As he had some college — he attended Creighton University — he was put in base operations logging flight records. When assigned a training command unit at Kirtland Field in Albuquerque, NM, his wife came with him. Rookie pilots trained in twin-engine Beechcrafts.
He said his only encounter with anti-Semitism occurred there.
“I was working on the line — that’s where they brought planes in — and there was a master sergeant, and boy he laid into me. He gave me all the problems you could imagine, but I was only there six months before I got transferred. I loved Albuquerque but I was sure glad to get away from that guy.”
Altsuler then ended up in Fort Sumner, NM as part of a command training navigators. He was there 15 months and once again his wife accompanied him.
“My wife was a shorthand expert and she became the base commander’s secretary. That’s probably why I stayed there 15 months,” he said.
After another training stop stateside he shipped overseas in 1945 to the Philippines, where fighting had ceased. All the zig zagging his ship did to throw off enemy subs slowed the voyage to a crawl and he remembers “one of the longest craps games there ever was” played out over 39 days.
He said troops from Europe began filtering in as the Allied Pacific force geared up for the anticipated invasion of Japan. The atom bombs dropped on Hiroshima and Nagasaki cancelled the invasion to everyone’s relief.
By now a sergeant, he went from Tacloban, Leyte to Zamboanga and the 18th Fighter Group, which consisted of a P-38 squadron that only months earlier had escorted B-24 bombers in live missions over Japan.

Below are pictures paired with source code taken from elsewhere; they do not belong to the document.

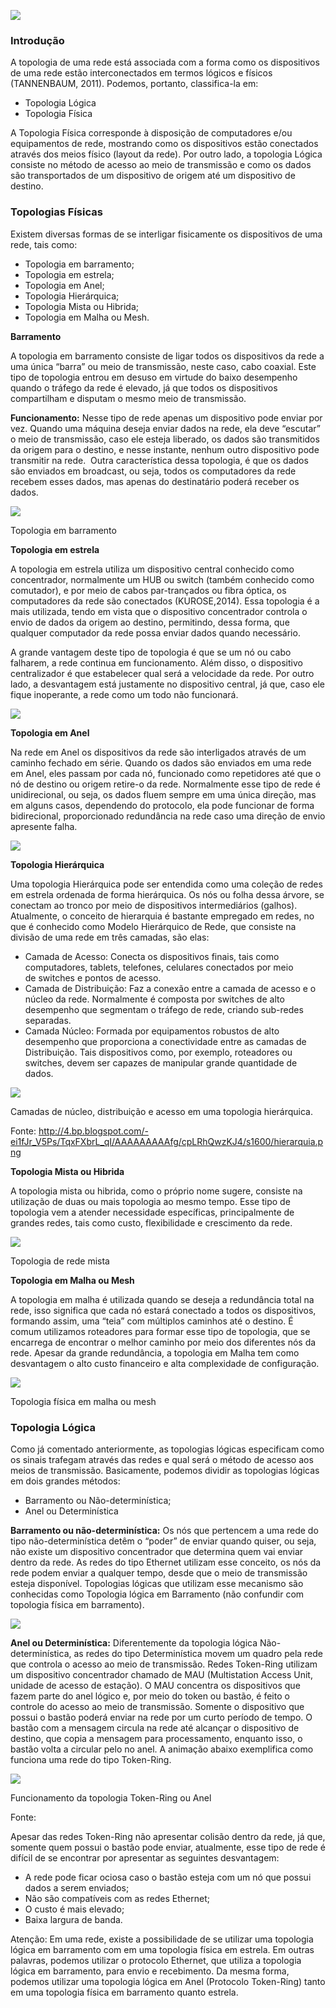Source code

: [![](https://img.uninove.br/static/0/0/0/0/0/0/0/3/0/7/2/307287/18430.png)](https://img.uninove.br/static/0/0/0/0/0/0/0/3/0/7/2/307287/18430.png)

### **Introdução**

A topologia de uma rede está associada com a forma como os dispositivos de uma rede estão interconectados em termos lógicos e físicos (TANNENBAUM, 2011). Podemos, portanto, classifica-la em:

- Topologia Lógica
- Topologia Física

A Topologia Física corresponde à disposição de computadores e/ou equipamentos de rede, mostrando como os dispositivos estão conectados através dos meios físico (layout da rede). Por outro lado, a topologia Lógica consiste no método de acesso ao meio de transmissão e como os dados são transportados de um dispositivo de origem até um dispositivo de destino.

### **Topologias Físicas**

Existem diversas formas de se interligar fisicamente os dispositivos de uma rede, tais como:

- Topologia em barramento;
- Topologia em estrela;
- Topologia em Anel;
- Topologia Hierárquica;
- Topologia Mista ou Hibrida;
- Topologia em Malha ou Mesh.

**Barramento**

A topologia em barramento consiste de ligar todos os dispositivos da rede a uma única “barra” ou meio de transmissão, neste caso, cabo coaxial. Este tipo de topologia entrou em desuso em virtude do baixo desempenho quando o tráfego da rede é elevado, já que todos os dispositivos compartilham e disputam o mesmo meio de transmissão.

**Funcionamento:** Nesse tipo de rede apenas um dispositivo pode enviar por vez. Quando uma máquina deseja enviar dados na rede, ela deve “escutar” o meio de transmissão, caso ele esteja liberado, os dados são transmitidos da origem para o destino, e nesse instante, nenhum outro dispositivo pode transmitir na rede.  Outra característica dessa topologia, é que os dados são enviados em broadcast, ou seja, todos os computadores da rede recebem esses dados, mas apenas do destinatário poderá receber os dados.

[![](https://img.uninove.br/static/0/0/0/0/0/0/0/2/6/4/1/264102/13402.png)](https://img.uninove.br/static/0/0/0/0/0/0/0/2/6/4/1/264102/13402.png)

Topologia em barramento

**Topologia em estrela**

A topologia em estrela utiliza um dispositivo central conhecido como concentrador, normalmente um HUB ou switch (também conhecido como comutador), e por meio de cabos par-trançados ou fibra óptica, os computadores da rede são conectados (KUROSE,2014). Essa topologia é a mais utilizada, tendo em vista que o dispositivo concentrador controla o envio de dados da origem ao destino, permitindo, dessa forma, que qualquer computador da rede possa enviar dados quando necessário.

A grande vantagem deste tipo de topologia é que se um nó ou cabo falharem, a rede continua em funcionamento. Além disso, o dispositivo centralizador é que estabelecer qual será a velocidade da rede. Por outro lado, a desvantagem está justamente no dispositivo central, já que, caso ele fique inoperante, a rede como um todo não funcionará.

[![](https://img.uninove.br/static/0/0/0/0/0/0/0/2/6/4/1/264110/13403.png)](https://img.uninove.br/static/0/0/0/0/0/0/0/2/6/4/1/264110/13403.png)

**Topologia em Anel**

Na rede em Anel os dispositivos da rede são interligados através de um caminho fechado em série. Quando os dados são enviados em uma rede em Anel, eles passam por cada nó, funcionado como repetidores até que o nó de destino ou origem retire-o da rede. Normalmente esse tipo de rede é unidirecional, ou seja, os dados fluem sempre em uma única direção, mas em alguns casos, dependendo do protocolo, ela pode funcionar de forma bidirecional, proporcionado redundância na rede caso uma direção de envio apresente falha.

[![](https://img.uninove.br/static/0/0/0/0/0/0/0/2/6/4/1/264100/13400.png)](https://img.uninove.br/static/0/0/0/0/0/0/0/2/6/4/1/264100/13400.png)

**Topologia Hierárquica**

Uma topologia Hierárquica pode ser entendida como uma coleção de redes em estrela ordenada de forma hierárquica. Os nós ou folha dessa árvore, se conectam ao tronco por meio de dispositivos intermediários (galhos). Atualmente, o conceito de hierarquia é bastante empregado em redes, no que é conhecido como Modelo Hierárquico de Rede, que consiste na divisão de uma rede em três camadas, são elas:

- Camada de Acesso: Conecta os dispositivos finais, tais como computadores, tablets, telefones, celulares conectados por meio de switches e pontos de acesso.
- Camada de Distribuição: Faz a conexão entre a camada de acesso e o núcleo da rede. Normalmente é composta por switches de alto desempenho que segmentam o tráfego de rede, criando sub-redes separadas.
- Camada Núcleo: Formada por equipamentos robustos de alto desempenho que proporciona a conectividade entre as camadas de Distribuição. Tais dispositivos como, por exemplo, roteadores ou switches, devem ser capazes de manipular grande quantidade de dados.

[![](https://img.uninove.br/static/0/0/0/0/0/0/0/3/4/3/7/343777/26692.jpg)](https://img.uninove.br/static/0/0/0/0/0/0/0/3/4/3/7/343777/26692.jpg)

Camadas de núcleo, distribuição e acesso em uma topologia hierárquica.

Fonte: http://4.bp.blogspot.com/-ei1fJr_V5Ps/TqxFXbrL_qI/AAAAAAAAAfg/cpLRhQwzKJ4/s1600/hierarquia.png

**Topologia Mista ou Hibrida**

A topologia mista ou hibrida, como o próprio nome sugere, consiste na utilização de duas ou mais topologia ao mesmo tempo. Esse tipo de topologia vem a atender necessidade específicas, principalmente de grandes redes, tais como custo, flexibilidade e crescimento da rede.

[![](https://img.uninove.br/static/0/0/0/0/0/0/0/2/6/4/1/264114/13404.png)](https://img.uninove.br/static/0/0/0/0/0/0/0/2/6/4/1/264114/13404.png)

Topologia de rede mista

**Topologia em Malha ou Mesh**

A topologia em malha é utilizada quando se deseja a redundância total na rede, isso significa que cada nó estará conectado a todos os dispositivos, formando assim, uma “teia” com múltiplos caminhos até o destino. É comum utilizamos roteadores para formar esse tipo de topologia, que se encarrega de encontrar o melhor caminho por meio dos diferentes nós da rede. Apesar da grande redundância, a topologia em Malha tem como desvantagem o alto custo financeiro e alta complexidade de configuração.

[![](https://img.uninove.br/static/0/0/0/0/0/0/0/3/4/3/5/343544/26688.jpg)](https://img.uninove.br/static/0/0/0/0/0/0/0/3/4/3/5/343544/26688.jpg)

Topologia física em malha ou mesh

### **Topologia Lógica**

Como já comentado anteriormente, as topologias lógicas especificam como os sinais trafegam através das redes e qual será o método de acesso aos meios de transmissão. Basicamente, podemos dividir as topologias lógicas em dois grandes métodos:

- Barramento ou Não-determinística;
- Anel ou Determinística

**Barramento ou não-determinística:** Os nós que pertencem a uma rede do tipo não-determinística detêm o “poder” de enviar quando quiser, ou seja, não existe um dispositivo concentrador que determina quem vai enviar dentro da rede. As redes do tipo Ethernet utilizam esse conceito, os nós da rede podem enviar a qualquer tempo, desde que o meio de transmissão esteja disponível. Topologias lógicas que utilizam esse mecanismo são conhecidas como Topologia lógica em Barramento (não confundir com topologia física em barramento).

[![](https://img.uninove.br/static/0/0/0/0/0/0/0/2/9/7/1/297124/SEQUENCIA-Broadcasting--PSD.gif)](https://img.uninove.br/static/0/0/0/0/0/0/0/2/9/7/1/297124/SEQUENCIA-Broadcasting--PSD.gif)

**Anel ou Determinística:** Diferentemente da topologia lógica Não-determinística, as redes do tipo Determinística movem um quadro pela rede que controla o acesso ao meio de transmissão. Redes Token-Ring utilizam um dispositivo concentrador chamado de MAU (Multistation Access Unit, unidade de acesso de estação). O MAU concentra os dispositivos que fazem parte do anel lógico e, por meio do token ou bastão, é feito o controle do acesso ao meio de transmissão. Somente o dispositivo que possui o bastão poderá enviar na rede por um curto período de tempo. O bastão com a mensagem circula na rede até alcançar o dispositivo de destino, que copia a mensagem para processamento, enquanto isso, o bastão volta a circular pelo no anel. A animação abaixo exemplifica como funciona uma rede do tipo Token-Ring.

[![](https://img.uninove.br/static/0/0/0/0/0/0/0/3/5/1/5/351564/26685.gif)](https://img.uninove.br/static/0/0/0/0/0/0/0/3/5/1/5/351564/26685.gif)

Funcionamento da topologia Token-Ring ou Anel

Fonte:

Apesar das redes Token-Ring não apresentar colisão dentro da rede, já que, somente quem possui o bastão pode enviar, atualmente, esse tipo de rede é difícil de se encontrar por apresentar as seguintes desvantagem:

- A rede pode ficar ociosa caso o bastão esteja com um nó que possui dados a serem enviados;
- Não são compatíveis com as redes Ethernet;
- O custo é mais elevado;
- Baixa largura de banda.

Atenção: Em uma rede, existe a possibilidade de se utilizar uma topologia lógica em barramento com em uma topologia física em estrela. Em outras palavras, podemos utilizar o protocolo Ethernet, que utiliza a topologia lógica em barramento, para envio e recebimento. Da mesma forma, podemos utilizar uma topologia lógica em Anel (Protocolo Token-Ring) tanto em uma topologia física em barramento quanto estrela.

“Our squadron commander was an ace — he had shot down five Japanese planes.”
As part of his duties Altsuler had frequent contact with pilots, whom he admired.
“They were all cocky young kids,” he said. “We got to know them very well.”
Despite no combat, there were still risks. Accidents happened. He remembers a couple planes cartwheeling down the runway and bursting into flames.
He developed a lifelong love of flying in the service, his appetite whetted by junket flights he hopped.
“We had a C-47 in our operation overseas that we’d fly all over the Pacific to many different islands picking up supplies, and I went along.”
Within a few years of his return from the war he earned his pilot’s license and instrument rating in a Piper Comanche along with his friend, Harold Abrahamson.
Ironically, he said during his nearly four years in the service he never bumped into anyone he knew from back home until the day of his discharge. He stayed in L.A. a few years before returning to Omaha, where he opened his own wholesale plumbing, heating and air-conditioning business. He later sold it and retired.
Jack Epstein, A Long Way from Home
The son of an immigrant fruit peddler, Jack Epstein was married and attending then-Omaha University when drafted into the service in 1943, ending up in the U.S. Army Air Corps. As a company clerk in remote outposts, he never saw any action but was a part of the huge logistics apparatus that fed the Allied war machine.
Military life didn’t exactly agree with Epstein, yet he persevered.
“I didn’t take to the Army very good, but I managed to do OK with it because of the fact I knew I wasn’t in danger and I had something to do all the time. I was busy. Time went pretty fast,” he said.
His wartime odyssey overseas began with a voyage aboard a merchant ship from southern Calif. to Brisbane, Australia. From there he went to Milne, New Guinea, where he remained the next 27 months. The only time he laid sight of the enemy was when Japanese surveillance planes flew high overhead.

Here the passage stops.